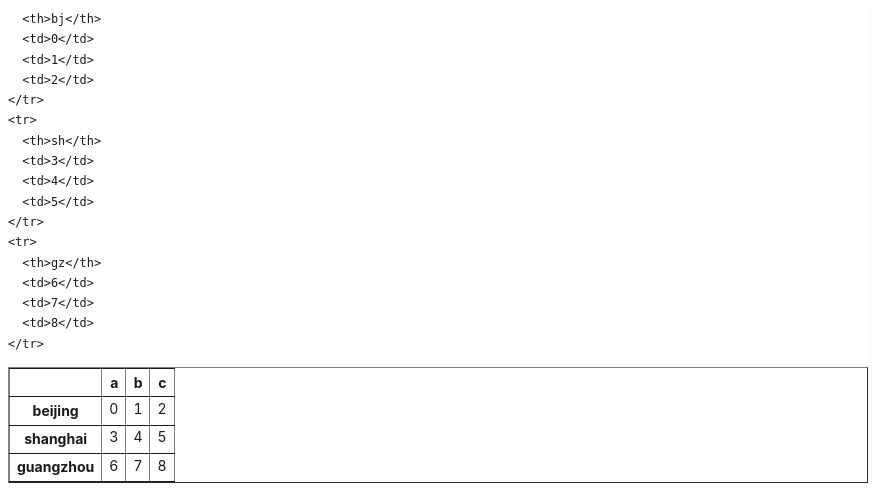       <th>bj</th>
      <td>0</td>
      <td>1</td>
      <td>2</td>
    </tr>
    <tr>
      <th>sh</th>
      <td>3</td>
      <td>4</td>
      <td>5</td>
    </tr>
    <tr>
      <th>gz</th>
      <td>6</td>
      <td>7</td>
      <td>8</td>
    </tr>
  </tbody>
</table>
</div>






<div>
<style scoped>
    .dataframe tbody tr th:only-of-type {
        vertical-align: middle;
    }

    .dataframe tbody tr th {
        vertical-align: top;
    }

    .dataframe thead th {
        text-align: right;
    }
</style>
<table border="1" class="dataframe">
  <thead>
    <tr style="text-align: right;">
      <th></th>
      <th>a</th>
      <th>b</th>
      <th>c</th>
    </tr>
  </thead>
  <tbody>
    <tr>
      <th>beijing</th>
      <td>0</td>
      <td>1</td>
      <td>2</td>
    </tr>
    <tr>
      <th>shanghai</th>
      <td>3</td>
      <td>4</td>
      <td>5</td>
    </tr>
    <tr>
      <th>guangzhou</th>
      <td>6</td>
      <td>7</td>
      <td>8</td>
━━━━━━━━━━
▶ **Aim of the task**
Produce a verbatim copy of all records, minus pictures.

▶ **Reply to the task**
       <th>bj</th>
      <td>0</td>
      <td>1</td>
      <td>2</td>
    </tr>
    <tr>
      <th>sh</th>
      <td>3</td>
      <td>4</td>
      <td>5</td>
    </tr>
    <tr>
      <th>gz</th>
      <td>6</td>
      <td>7</td>
      <td>8</td>
    </tr>
  </tbody>
</table>
</div>






<div>
<style scoped>
    .dataframe tbody tr th:only-of-type {
        vertical-align: middle;
    }

    .dataframe tbody tr th {
        vertical-align: top;
    }

    .dataframe thead th {
        text-align: right;
    }
</style>
<table border="1" class="dataframe">
  <thead>
    <tr style="text-align: right;">
      <th></th>
      <th>a</th>
      <th>b</th>
      <th>c</th>
    </tr>
  </thead>
  <tbody>
    <tr>
      <th>beijing</th>
      <td>0</td>
      <td>1</td>
      <td>2</td>
    </tr>
    <tr>
      <th>shanghai</th>
      <td>3</td>
      <td>4</td>
      <td>5</td>
    </tr>
    <tr>
      <th>guangzhou</th>
      <td>6</td>
      <td>7</td>
      <td>8</td>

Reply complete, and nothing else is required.